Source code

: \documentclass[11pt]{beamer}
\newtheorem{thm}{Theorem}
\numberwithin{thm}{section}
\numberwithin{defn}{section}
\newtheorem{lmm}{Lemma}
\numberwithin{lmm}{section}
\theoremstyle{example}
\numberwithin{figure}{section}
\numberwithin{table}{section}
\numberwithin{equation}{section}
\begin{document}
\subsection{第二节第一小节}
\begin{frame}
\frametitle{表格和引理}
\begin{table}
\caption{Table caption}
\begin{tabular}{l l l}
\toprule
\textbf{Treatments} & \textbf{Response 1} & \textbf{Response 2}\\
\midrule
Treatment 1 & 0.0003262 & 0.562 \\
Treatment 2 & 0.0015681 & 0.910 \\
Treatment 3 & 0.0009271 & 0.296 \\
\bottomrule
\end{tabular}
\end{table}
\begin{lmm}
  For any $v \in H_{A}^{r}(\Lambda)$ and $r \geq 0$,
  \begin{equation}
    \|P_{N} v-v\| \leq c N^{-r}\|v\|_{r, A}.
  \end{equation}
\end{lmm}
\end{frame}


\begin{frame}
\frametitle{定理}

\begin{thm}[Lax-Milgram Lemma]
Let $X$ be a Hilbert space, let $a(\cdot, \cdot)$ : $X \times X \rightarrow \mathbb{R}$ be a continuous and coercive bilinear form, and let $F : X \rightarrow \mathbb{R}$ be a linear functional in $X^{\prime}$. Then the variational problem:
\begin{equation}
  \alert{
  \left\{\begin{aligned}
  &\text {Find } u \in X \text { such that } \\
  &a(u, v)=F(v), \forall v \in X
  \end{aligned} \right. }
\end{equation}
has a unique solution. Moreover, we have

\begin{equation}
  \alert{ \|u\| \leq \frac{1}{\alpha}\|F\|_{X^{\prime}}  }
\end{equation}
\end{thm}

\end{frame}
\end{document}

++++++++++

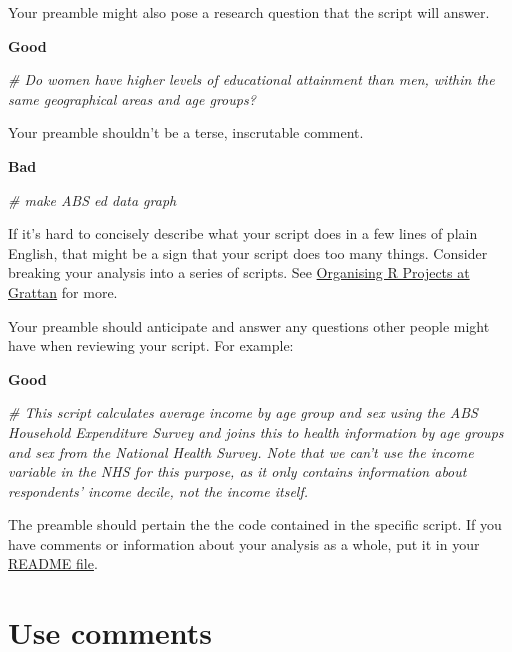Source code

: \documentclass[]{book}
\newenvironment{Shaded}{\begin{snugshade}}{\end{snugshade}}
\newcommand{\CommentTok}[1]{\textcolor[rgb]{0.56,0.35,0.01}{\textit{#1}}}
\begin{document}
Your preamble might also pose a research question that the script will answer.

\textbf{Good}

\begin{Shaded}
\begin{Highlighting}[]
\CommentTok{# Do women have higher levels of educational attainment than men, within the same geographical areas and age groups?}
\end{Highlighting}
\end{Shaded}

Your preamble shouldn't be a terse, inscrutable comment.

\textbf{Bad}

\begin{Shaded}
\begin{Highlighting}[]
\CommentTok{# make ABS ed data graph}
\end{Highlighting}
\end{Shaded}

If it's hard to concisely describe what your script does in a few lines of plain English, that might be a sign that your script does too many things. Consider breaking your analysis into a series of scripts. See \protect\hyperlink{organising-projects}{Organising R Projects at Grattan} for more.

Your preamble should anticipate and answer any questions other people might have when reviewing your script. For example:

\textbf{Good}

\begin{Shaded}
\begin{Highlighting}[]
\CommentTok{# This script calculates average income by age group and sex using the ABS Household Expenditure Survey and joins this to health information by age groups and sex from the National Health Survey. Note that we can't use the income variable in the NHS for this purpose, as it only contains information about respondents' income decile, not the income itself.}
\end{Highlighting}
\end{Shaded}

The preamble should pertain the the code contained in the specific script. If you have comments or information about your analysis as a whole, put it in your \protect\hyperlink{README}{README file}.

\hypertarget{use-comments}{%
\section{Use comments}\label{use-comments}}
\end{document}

++++++++++

- _THE TASK_
For this exercise, copy each line from the listing above that has the word "hyperlink".

- _RESPONSE_
If it's hard to concisely describe what your script does in a few lines of plain English, that might be a sign that your script does too many things. Consider breaking your analysis into a series of scripts. See \protect\hyperlink{organising-projects}{Organising R Projects at Grattan} for more.
The preamble should pertain the the code contained in the specific script. If you have comments or information about your analysis as a whole, put it in your \protect\hyperlink{README}{README file}.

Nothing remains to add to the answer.